23/01/2014

Editorial Feuille d'acanthe


Feuille d’acanthe 17  EDITORIAL
Cent ans de protection
Cette année, les Journées européennes du Patrimoine ont mis à l’honneur la Loi de 1913. Cette loi place sous la protection de l’Etat des biens qui sont jugés comme des biens d’exception présentant un intérêt tel qu’aucun propriétaire privé ne peut les accaparer. Ils deviennent dès lors des biens qui appartiennent à tous et méritent d’être transmis.
La première liste nationale, établie en 1840 compte 934 édifices nécessitant protection dont 70 en région Aquitaine. Aujourd’hui, quelque 43 000 édifices et 260 000 objets sont classés ou inscrits au titre des monuments historiques ! C’est dire quel immense travail d’inventaire, de protection, de restauration a été fait en 100 ans.
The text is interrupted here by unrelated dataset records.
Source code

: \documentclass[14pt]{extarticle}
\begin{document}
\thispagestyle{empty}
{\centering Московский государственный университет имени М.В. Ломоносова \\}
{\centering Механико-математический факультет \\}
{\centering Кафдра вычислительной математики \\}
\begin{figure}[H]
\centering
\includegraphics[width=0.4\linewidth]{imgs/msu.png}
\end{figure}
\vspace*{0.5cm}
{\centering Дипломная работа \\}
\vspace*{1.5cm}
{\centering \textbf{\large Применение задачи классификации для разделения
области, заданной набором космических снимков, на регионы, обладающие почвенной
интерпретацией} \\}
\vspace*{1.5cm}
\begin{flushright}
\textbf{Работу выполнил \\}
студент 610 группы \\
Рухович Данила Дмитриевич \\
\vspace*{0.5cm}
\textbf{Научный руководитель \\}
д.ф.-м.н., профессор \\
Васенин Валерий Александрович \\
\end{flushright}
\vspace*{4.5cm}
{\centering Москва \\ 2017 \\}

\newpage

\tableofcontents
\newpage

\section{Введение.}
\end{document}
               Mais limiter l’efficacité de la loi à un bilan quantitatif serait réduire sa portée. En un siècle, la notion de patrimoine a profondément évolué. Initialement centrée sur l’idée d’œuvre isolée exceptionnelle, s’intéressant quasi exclusivement au patrimoine mobilier voire immobilier, elle a en effet progressivement concerné de nouvelles catégories comme les témoignages de la vie rurale, industrielle, de l’activité scientifique et technique, jusqu’aux réalisations les plus contemporaines. Surtout, elle a pris une dimension immatérielle comme les coutumes ou les paysages, et elle englobe aujourd’hui des ensembles signifiants : on parle non plus de monument mais de zone à protéger, et plus précisément de « Zone de Protection Patrimoniale, Architecturale, Urbaine et Paysagère (ZPPAUP »). L’évolution se poursuit avec l’adoption d’un nouveau nom, celui d’Aire de Valorisation de l’Architecture et du Patrimoine (AVAP) traduisant à son tour la convergence entre les patrimoines et les questions environnementales. La valeur symbolique et la dimension sociale enfin,  sont désormais une dimension incontournable : « Contez-nous vos patrimoines » demande Pau, Ville d’Art et d’Histoire. On prend conscience que la question patrimoniale n’est pas inscrite dans l’objet lui-même, que c’est le regard qui change et l’implication des citoyens qui s’affirme. "Ce que nous constatons et ce qui est marquant durant les 15 dernières années, c’est la participation croissante des citoyens, analyse l’historien Guy Saupin. Ils sont extrêmement actifs et questionnent les politiques qui sont obligés d’être attentifs à ces questions… ". Désormais, le ministère de la Culture  n’entend plus protéger quelque chose sans l’assurance d’un projet d’avenir et l’existence d’un suivi.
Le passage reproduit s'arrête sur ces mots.